Also remarkable is the gyoza dinner of pan-fried dumplings filled with vegetables and ground pork. What makes these elegant little dumplings a standout is not just their flavor, which is very nice, but the fact that they are not particularly greasy. Despite this seeming handicap they are wonderful: tender and flavorful. Like most others, this dinner comes with miso soup, rice and salad.

My 6-year-old recommends the chicken teriyaki bowl (ask for it without skin). It’s not on the menu--there you’ll find only teriyaki dinners, chicken or beef ($5.95 and $6.25, respectively)--but it’s just the right amount of food at a good price (a bowl of rice topped with chicken, $3.95) for someone who weighs 50 pounds--or would like to.

For dessert there are the usual and predictably fine plum wine and green tea ice creams ($1.25), but better still, after all that food, are the snow cones ($1.60 to $3.70, depending upon flavor), which are large enough to be shared by two adults and one child. If you’re not with a kid, get the red bean. But if someone at your table is under 10, you may have to order blue bubble gum and fight for it.

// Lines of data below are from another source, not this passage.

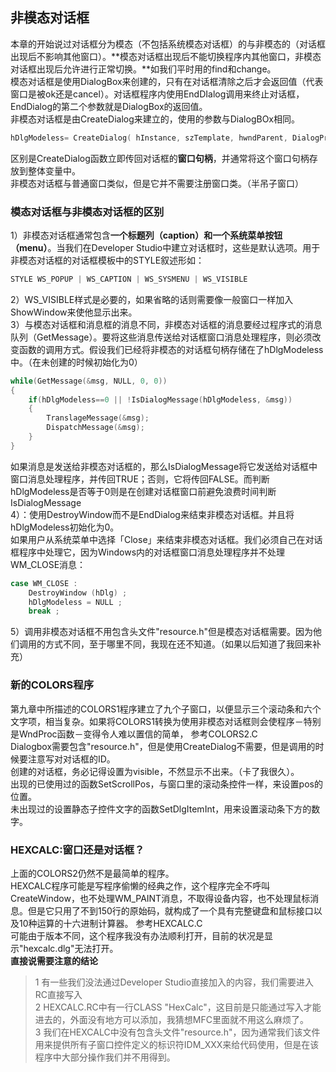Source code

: ## 非模态对话框
本章的开始说过对话框分为模态（不包括系统模态对话框）的与非模态的（对话框出现后不影响其他窗口）。**模态对话框出现后不能切换程序内其他窗口，非模态对话框出现后允许进行正常切换。**如我们平时用的find和change。  
模态对话框是使用DialogBox来创建的，只有在对话框清除之后才会返回值（代表窗口是被ok还是cancel）。对话框程序内使用EndDIalog调用来终止对话框，EndDialog的第二个参数就是DialogBox的返回值。   
非模态对话框是由CreateDialog来建立的，使用的参数与DialogBOx相同。
```c
hDlgModeless= CreateDialog( hInstance, szTemplate, hwndParent, DialogProc);   
```  
区别是CreateDialog函数立即传回对话框的**窗口句柄**，并通常将这个窗口句柄存放到整体变量中。  
非模态对话框与普通窗口类似，但是它并不需要注册窗口类。（半吊子窗口）
### 模态对话框与非模态对话框的区别
1）非模态对话框通常包含**一个标题列（caption）和一个系统菜单按钮（menu）**。当我们在Developer Studio中建立对话框时，这些是默认选项。用于非模态对话框的对话框模板中的STYLE叙述形如：   
```c    
STYLE WS_POPUP | WS_CAPTION | WS_SYSMENU | WS_VISIBLE    
```   
2）WS_VISIBLE样式是必要的，如果省略的话则需要像一般窗口一样加入ShowWindow来使他显示出来。   
3）与模态对话框和消息框的消息不同，非模态对话框的消息要经过程序式的消息队列（GetMessage）。要将这些消息传送给对话框窗口消息处理程序，则必须改变函数的调用方式。假设我们已经将非模态的对话框句柄存储在了hDlgModeless中。（在未创建的时候初始化为0）   
```c
while(GetMessage(&msg, NULL, 0, 0))   
{   
	if(hDlgModeless==0 || !IsDialogMessage(hDlgModeless, &msg))   
	{   
		TranslageMessage(&msg);   
		DispatchMessage(&msg);   
	}   
}   
```   
如果消息是发送给非模态对话框的，那么IsDialogMessage将它发送给对话框中窗口消息处理程序，并传回TRUE；否则，它将传回FALSE。而判断hDlgModeless是否等于0则是在创建对话框窗口前避免浪费时间判断IsDialogMessage    
4）：使用DestroyWindow而不是EndDialog来结束非模态对话框。并且将hDlgModeless初始化为0。  
如果用户从系统菜单中选择「Close」来结束非模态对话框。我们必须自己在对话框程序中处理它，因为Windows内的对话框窗口消息处理程序并不处理WM_CLOSE消息：   
```c   
case WM_CLOSE :   
	DestroyWindow (hDlg) ;    
	hDlgModeless = NULL ;    
	break ;   
```   
5）调用非模态对话框不用包含头文件"resource.h"但是模态对话框需要。因为他们调用的方式不同，至于哪里不同，我现在还不知道。（如果以后知道了我回来补充）
### 新的COLORS程序
第九章中所描述的COLORS1程序建立了九个子窗口，以便显示三个滚动条和六个文字项，相当复杂。如果将COLORS1转换为使用非模态对话框则会使程序－特别是WndProc函数－变得令人难以置信的简单，
参考COLORS2.C   
Dialogbox需要包含"resource.h"，但是使用CreateDialog不需要，但是调用的时候要注意写对对话框的ID。    
创建的对话框，务必记得设置为visible，不然显示不出来。（卡了我很久）。   
出现的已使用过的函数SetScrollPos，与窗口里的滚动条控件一样，来设置pos的位置。    
未出现过的设置静态子控件文字的函数SetDlgItemInt，用来设置滚动条下方的数字。   
### HEXCALC:窗口还是对话框？
上面的COLORS2仍然不是最简单的程序。  
HEXCALC程序可能是写程序偷懒的经典之作，这个程序完全不呼叫CreateWindow，也不处理WM_PAINT消息，不取得设备内容，也不处理鼠标消息。但是它只用了不到150行的原始码，就构成了一个具有完整键盘和鼠标接口以及10种运算的十六进制计算器。
参考HEXCALC.C   
可能由于版本不同，这个程序我没有办法顺利打开，目前的状况是显示"hexcalc.dlg"无法打开。   
**直接说需要注意的结论**   
> 1 有一些我们没法通过Developer Studio直接加入的内容，我们需要进入RC直接写入   
> 2 HEXCALC.RC中有一行CLASS "HexCalc"，这目前是只能通过写入才能进去的，外面没有地方可以添加，我猜想MFC里面就不用这么麻烦了。   
3 我们在HEXCALC中没有包含头文件"resource.h"，因为通常我们该文件用来提供所有子窗口控件定义的标识符IDM_XXX来给代码使用，但是在该程序中大部分操作我们并不用得到。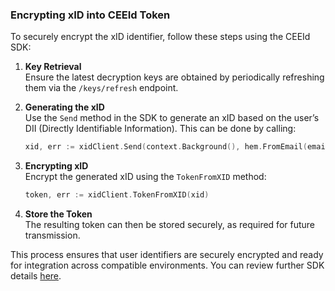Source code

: ### **Encrypting xID into CEEId Token**

To securely encrypt the xID identifier, follow these steps using the CEEId SDK:

1. **Key Retrieval**  
   Ensure the latest decryption keys are obtained by periodically refreshing them via the `/keys/refresh` endpoint.

2. **Generating the xID**  
   Use the `Send` method in the SDK to generate an xID based on the user’s DII (Directly Identifiable Information). This can be done by calling:
   
   ```go
   xid, err := xidClient.Send(context.Background(), hem.FromEmail(email))
   ```

3. **Encrypting xID**  
   Encrypt the generated xID using the `TokenFromXID` method:

   ```go
   token, err := xidClient.TokenFromXID(xid)
   ```

4. **Store the Token**  
   The resulting token can then be stored securely, as required for future transmission.

This process ensures that user identifiers are securely encrypted and ready for integration across compatible environments. You can review further SDK details [here](https://github.com/ceeideu/sdk).

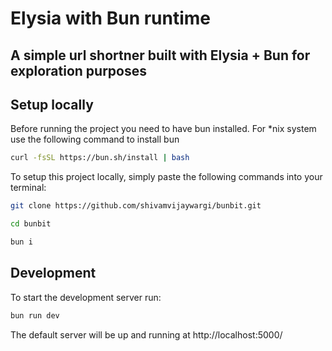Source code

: # Elysia with Bun runtime

## A simple url shortner built with Elysia + Bun for exploration purposes

## Setup locally

Before running the project you need to have bun installed. For \*nix system use the following command to install bun

```bash
curl -fsSL https://bun.sh/install | bash
```

To setup this project locally, simply paste the following commands into your terminal:

```bash
git clone https://github.com/shivamvijaywargi/bunbit.git

cd bunbit

bun i
```

## Development

To start the development server run:

```bash
bun run dev
```

The default server will be up and running at http://localhost:5000/
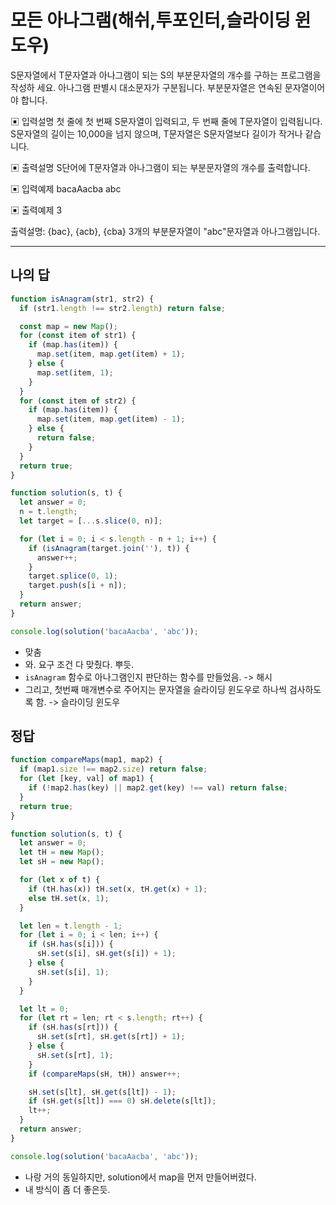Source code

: # 모든 아나그램(해쉬,투포인터,슬라이딩 윈도우)

S문자열에서 T문자열과 아나그램이 되는 S의 부분문자열의 개수를 구하는 프로그램을 작성하 세요. 아나그램 판별시 대소문자가 구분됩니다. 부분문자열은 연속된 문자열이어야 합니다.

▣ 입력설명
 첫 줄에 첫 번째 S문자열이 입력되고, 두 번째 줄에 T문자열이 입력됩니다.
 S문자열의 길이는 10,000을 넘지 않으며, T문자열은 S문자열보다 길이가 작거나 같습니다.

▣ 출력설명
 S단어에 T문자열과 아나그램이 되는 부분문자열의 개수를 출력합니다.

▣ 입력예제
bacaAacba abc

▣ 출력예제
3

출력설명: {bac}, {acb}, {cba} 3개의 부분문자열이 "abc"문자열과 아나그램입니다.

---

## 나의 답

```ts
function isAnagram(str1, str2) {
  if (str1.length !== str2.length) return false;

  const map = new Map();
  for (const item of str1) {
    if (map.has(item)) {
      map.set(item, map.get(item) + 1);
    } else {
      map.set(item, 1);
    }
  }
  for (const item of str2) {
    if (map.has(item)) {
      map.set(item, map.get(item) - 1);
    } else {
      return false;
    }
  }
  return true;
}

function solution(s, t) {
  let answer = 0;
  n = t.length;
  let target = [...s.slice(0, n)];

  for (let i = 0; i < s.length - n + 1; i++) {
    if (isAnagram(target.join(''), t)) {
      answer++;
    }
    target.splice(0, 1);
    target.push(s[i + n]);
  }
  return answer;
}

console.log(solution('bacaAacba', 'abc'));
```

- 맞춤
- 와. 요구 조건 다 맞췄다. 뿌듯.
- `isAnagram` 함수로 아나그램인지 판단하는 함수를 만들었음. -> 해시
- 그리고, 첫번째 매개변수로 주어지는 문자열을 슬라이딩 윈도우로 하나씩 검사하도록 함. -> 슬라이딩 윈도우

## 정답

```js
function compareMaps(map1, map2) {
  if (map1.size !== map2.size) return false;
  for (let [key, val] of map1) {
    if (!map2.has(key) || map2.get(key) !== val) return false;
  }
  return true;
}

function solution(s, t) {
  let answer = 0;
  let tH = new Map();
  let sH = new Map();

  for (let x of t) {
    if (tH.has(x)) tH.set(x, tH.get(x) + 1);
    else tH.set(x, 1);
  }

  let len = t.length - 1;
  for (let i = 0; i < len; i++) {
    if (sH.has(s[i])) {
      sH.set(s[i], sH.get(s[i]) + 1);
    } else {
      sH.set(s[i], 1);
    }
  }

  let lt = 0;
  for (let rt = len; rt < s.length; rt++) {
    if (sH.has(s[rt])) {
      sH.set(s[rt], sH.get(s[rt]) + 1);
    } else {
      sH.set(s[rt], 1);
    }
    if (compareMaps(sH, tH)) answer++;

    sH.set(s[lt], sH.get(s[lt]) - 1);
    if (sH.get(s[lt]) === 0) sH.delete(s[lt]);
    lt++;
  }
  return answer;
}

console.log(solution('bacaAacba', 'abc'));
```

- 나랑 거의 동일하지만, solution에서 map을 먼저 만들어버렸다.
- 내 방식이 좀 더 좋은듯.
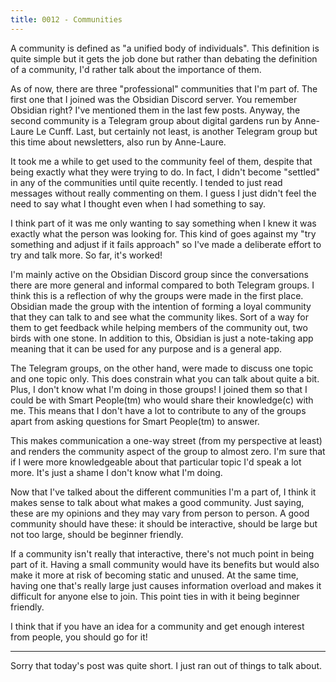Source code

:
 ```yaml
---
title: 0012 - Communities
---
```


A community is defined as "a unified body of individuals". This definition is quite simple but it gets the job done	but rather than debating the definition of a community, I'd rather talk about the importance of them.

As of now, there are three "professional" communities that I'm part of. The first one that I joined was the Obsidian Discord server. You remember Obsidian right? I've mentioned them in the last few posts. Anyway, the second community is a Telegram group about digital gardens run by Anne-Laure Le Cunff. Last, but certainly not least, is another Telegram group but this time about newsletters, also run by Anne-Laure.

It took me a while to get used to the community feel of them, despite that being exactly what they were trying to do. In fact, I didn't become "settled" in any of the communities until quite recently. I tended to just read messages without really commenting on them. I guess I just didn't feel the need to say what I thought even when I had something to say.

I think part of it was me only wanting to say something when I knew it was exactly what the person was looking for. This kind of goes against my "try something and adjust if it fails approach" so I've made a deliberate effort to try and talk more. So far, it's worked!

I'm mainly active on the Obsidian Discord group since the conversations there are more general and informal compared to  both Telegram groups. I think this is a reflection of why the groups were made in the first place. Obsidian made the group with the intention of forming a loyal community that they can talk to and see what the community likes. Sort of a way for them to get feedback while helping members of the community out, two birds with one stone. In addition to this, Obsidian is just a note-taking app meaning that it can be used for any purpose and is a general app.

The Telegram groups, on the other hand, were made to discuss one topic and one topic only. This does constrain what you can talk about quite a bit. Plus, I don't know what I'm doing in those groups! I joined them so that I could be with Smart People(tm) who would share their knowledge(c) with me. This means that I don't have a lot to contribute to any of the groups apart from asking questions for Smart People(tm) to answer.

This makes communication a one-way street (from my perspective at least) and renders the community aspect of the group to almost zero. I'm sure that if I were more knowledgeable about that particular topic I'd speak a lot more. It's just a shame I don't know what I'm doing.

Now that I've talked about the different communities I'm a part of, I think it makes sense to talk about what makes a good community. Just saying, these are my opinions and they may vary from person to person. A good community should have these: it should be interactive, should be large but not too large, should be beginner friendly.

If a community isn't really that interactive, there's not much point in being part of it. Having a small community would have its benefits but would also make it more at risk of becoming static and unused. At the same time, having one that's really large just causes information overload and makes it difficult for anyone else to join. This point ties in with it being beginner friendly.

I think that if you have an idea for a community and get enough interest from people, you should go for it!

---

Sorry that today's post was quite short. I just ran out of things to talk about. 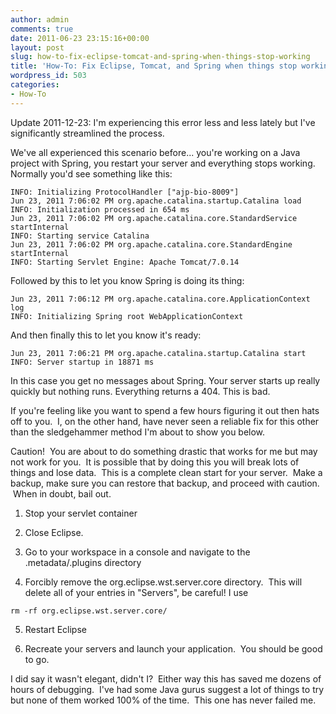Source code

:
 ```yaml
---
author: admin
comments: true
date: 2011-06-23 23:15:16+00:00
layout: post
slug: how-to-fix-eclipse-tomcat-and-spring-when-things-stop-working
title: 'How-To: Fix Eclipse, Tomcat, and Spring when things stop working'
wordpress_id: 503
categories:
- How-To
---
```


Update 2011-12-23: I'm experiencing this error less and less lately but I've significantly streamlined the process.

We've all experienced this scenario before... you're working on a Java project with Spring, you restart your server and everything stops working. Normally you'd see something like this:

    
    INFO: Initializing ProtocolHandler ["ajp-bio-8009"]
    Jun 23, 2011 7:06:02 PM org.apache.catalina.startup.Catalina load
    INFO: Initialization processed in 654 ms
    Jun 23, 2011 7:06:02 PM org.apache.catalina.core.StandardService startInternal
    INFO: Starting service Catalina
    Jun 23, 2011 7:06:02 PM org.apache.catalina.core.StandardEngine startInternal
    INFO: Starting Servlet Engine: Apache Tomcat/7.0.14


Followed by this to let you know Spring is doing its thing:

    
    Jun 23, 2011 7:06:12 PM org.apache.catalina.core.ApplicationContext log
    INFO: Initializing Spring root WebApplicationContext


And then finally this to let you know it's ready:

    
    Jun 23, 2011 7:06:21 PM org.apache.catalina.startup.Catalina start
    INFO: Server startup in 18871 ms


In this case you get no messages about Spring. Your server starts up really quickly but nothing runs. Everything returns a 404. This is bad.

If you're feeling like you want to spend a few hours figuring it out then hats off to you.  I, on the other hand, have never seen a reliable fix for this other than the sledgehammer method I'm about to show you below.

Caution!  You are about to do something drastic that works for me but may not work for you.  It is possible that by doing this you will break lots of things and lose data.  This is a complete clean start for your server.  Make a backup, make sure you can restore that backup, and proceed with caution.  When in doubt, bail out.



	
  1. Stop your servlet container

	
  2. Close Eclipse.

	
  3. Go to your workspace in a console and navigate to the .metadata/.plugins directory

	
  4. Forcibly remove the org.eclipse.wst.server.core directory.  This will delete all of your entries in "Servers", be careful!  I use

    
    rm -rf org.eclipse.wst.server.core/




	
  5. Restart Eclipse

	
  6. Recreate your servers and launch your application.  You should be good to go.


I did say it wasn't elegant, didn't I?  Either way this has saved me dozens of hours of debugging.  I've had some Java gurus suggest a lot of things to try but none of them worked 100% of the time.  This one has never failed me.
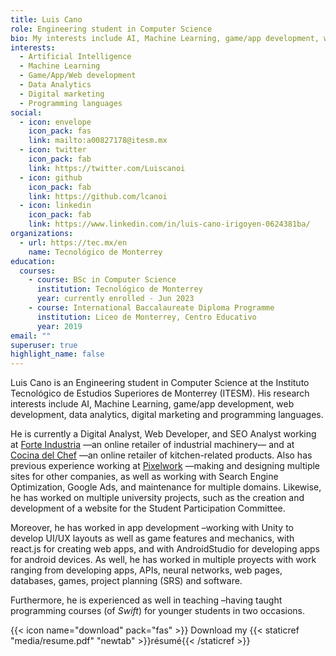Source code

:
 ```yaml
---
title: Luis Cano
role: Engineering student in Computer Science
bio: My interests include AI, Machine Learning, game/app development, web development, data analytics, digital marketing, programming languages.
interests:
  - Artificial Intelligence
  - Machine Learning
  - Game/App/Web development
  - Data Analytics
  - Digital marketing
  - Programming languages
social:
  - icon: envelope
    icon_pack: fas
    link: mailto:a00827178@itesm.mx
  - icon: twitter
    icon_pack: fab
    link: https://twitter.com/Luiscanoi
  - icon: github
    icon_pack: fab
    link: https://github.com/lcanoi
  - icon: linkedin
    icon_pack: fab
    link: https://www.linkedin.com/in/luis-cano-irigoyen-0624381ba/
organizations:
  - url: https://tec.mx/en
    name: Tecnológico de Monterrey
education:
  courses:
    - course: BSc in Computer Science
      institution: Tecnológico de Monterrey
      year: currently enrolled - Jun 2023
    - course: International Baccalaureate Diploma Programme
      institution: Liceo de Monterrey, Centro Educativo
      year: 2019
email: ""
superuser: true
highlight_name: false
---
```

Luis Cano is an Engineering student in Computer Science at the Instituto Tecnológico de Estudios Superiores de Monterrey (ITESM). His research interests include AI, Machine Learning, game/app development, web development, data analytics, digital marketing and programming languages.

He is currently a Digital Analyst, Web Developer, and SEO Analyst working at [Forte Industria](https://forteindustria.com/) —an online retailer of industrial machinery— and at [Cocina del Chef](https://cocinadelchef.mx/) —an online retailer of kitchen-related products. Also has previous experience working at [Pixelwork](https://pixelwork.mx/) —making and designing multiple sites for other companies, as well as working with Search Engine Optimization, Google Ads, and maintenance for multiple domains. Likewise, he has worked on multiple university projects, such as the creation and development of a website for the Student Participation Committee.

Moreover, he has worked in app development –working with Unity to develop UI/UX layouts as well as game features and mechanics, with react.js for creating web apps, and with AndroidStudio for developing apps for android devices. As well, he has worked in multiple proyects with work ranging from developing apps, APIs, neural networks, web pages, databases, games, project planning (SRS) and software.

Furthermore, he is experienced as well in teaching –having taught programming courses (of *Swift*) for younger students in two occasions.

{{< icon name="download" pack="fas" >}} Download my {{< staticref "media/resume.pdf" "newtab" >}}résumé{{< /staticref >}}
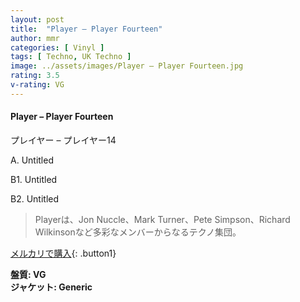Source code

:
 ```yaml
---
layout: post
title:  "Player – Player Fourteen"
author: mmr
categories: [ Vinyl ]
tags: [ Techno, UK Techno ]
image: ../assets/images/Player – Player Fourteen.jpg
rating: 3.5
v-rating: VG
---
```


#### Player – Player Fourteen

プレイヤー – プレイヤー14

A. Untitled

B1. Untitled

B2. Untitled

> Playerは、Jon Nuccle、Mark Turner、Pete Simpson、Richard Wilkinsonなど多彩なメンバーからなるテクノ集団。

[メルカリで購入](https://jp.mercari.com/item/m79339293855){: .button1}

<div class="mt-4 mb-4 d-flex align-items-center">
<strong class="mr-1">盤質: VG</strong>
</div>
<div class="mt-4 mb-4 d-flex align-items-center">
<strong class="mr-1">ジャケット: Generic</strong>
</div>
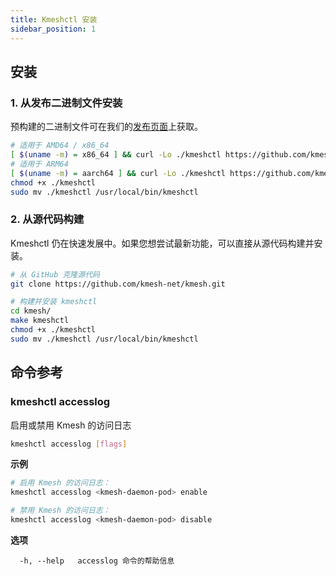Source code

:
 ```yaml
---
title: Kmeshctl 安装
sidebar_position: 1
---
```


## 安装

### 1. 从发布二进制文件安装

预构建的二进制文件可在我们的[发布页面](https://github.com/kmesh-net/kmesh/releases)上获取。

```bash
# 适用于 AMD64 / x86_64
[ $(uname -m) = x86_64 ] && curl -Lo ./kmeshctl https://github.com/kmesh-net/kmesh/releases/download/v1.0.0/kmeshctl-linux-amd64
# 适用于 ARM64
[ $(uname -m) = aarch64 ] && curl -Lo ./kmeshctl https://github.com/kmesh-net/kmesh/releases/download/v1.0.0/kmeshctl-linux-arm64
chmod +x ./kmeshctl
sudo mv ./kmeshctl /usr/local/bin/kmeshctl
```

### 2. 从源代码构建

Kmeshctl 仍在快速发展中。如果您想尝试最新功能，可以直接从源代码构建并安装。

```bash
# 从 GitHub 克隆源代码
git clone https://github.com/kmesh-net/kmesh.git

# 构建并安装 kmeshctl
cd kmesh/
make kmeshctl
chmod +x ./kmeshctl
sudo mv ./kmeshctl /usr/local/bin/kmeshctl
```

## 命令参考

### kmeshctl accesslog

启用或禁用 Kmesh 的访问日志

```bash
kmeshctl accesslog [flags]
```

**示例**

```bash
# 启用 Kmesh 的访问日志：
kmeshctl accesslog <kmesh-daemon-pod> enable

# 禁用 Kmesh 的访问日志：
kmeshctl accesslog <kmesh-daemon-pod> disable
```

**选项**

```
  -h, --help   accesslog 命令的帮助信息
```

(BEGIN TEXT OF INFOBOX / INFOGRAPHIC)

WHERE TO GO

Kyushu Ramen, Village Plaza, 15355 Sherman Way, Van Nuys; (818) 786-6005. Open 11:30 a.m.-10 p.m., Sunday-Thursday; 11:30-11 p.m. Friday and Saturday; closed Tuesdays. MasterCard and Visa accepted. Takeout. Wine and beer. Parking lot. Lunch or dinner for two, food only, $10-$15.

WHAT TO GET:

Mabo ramen, chicken curry ramen, Kyushu ramen, gomoku ramen, chanpon ramen, mince cutlet, chicken teriyaki bowl, snow cone.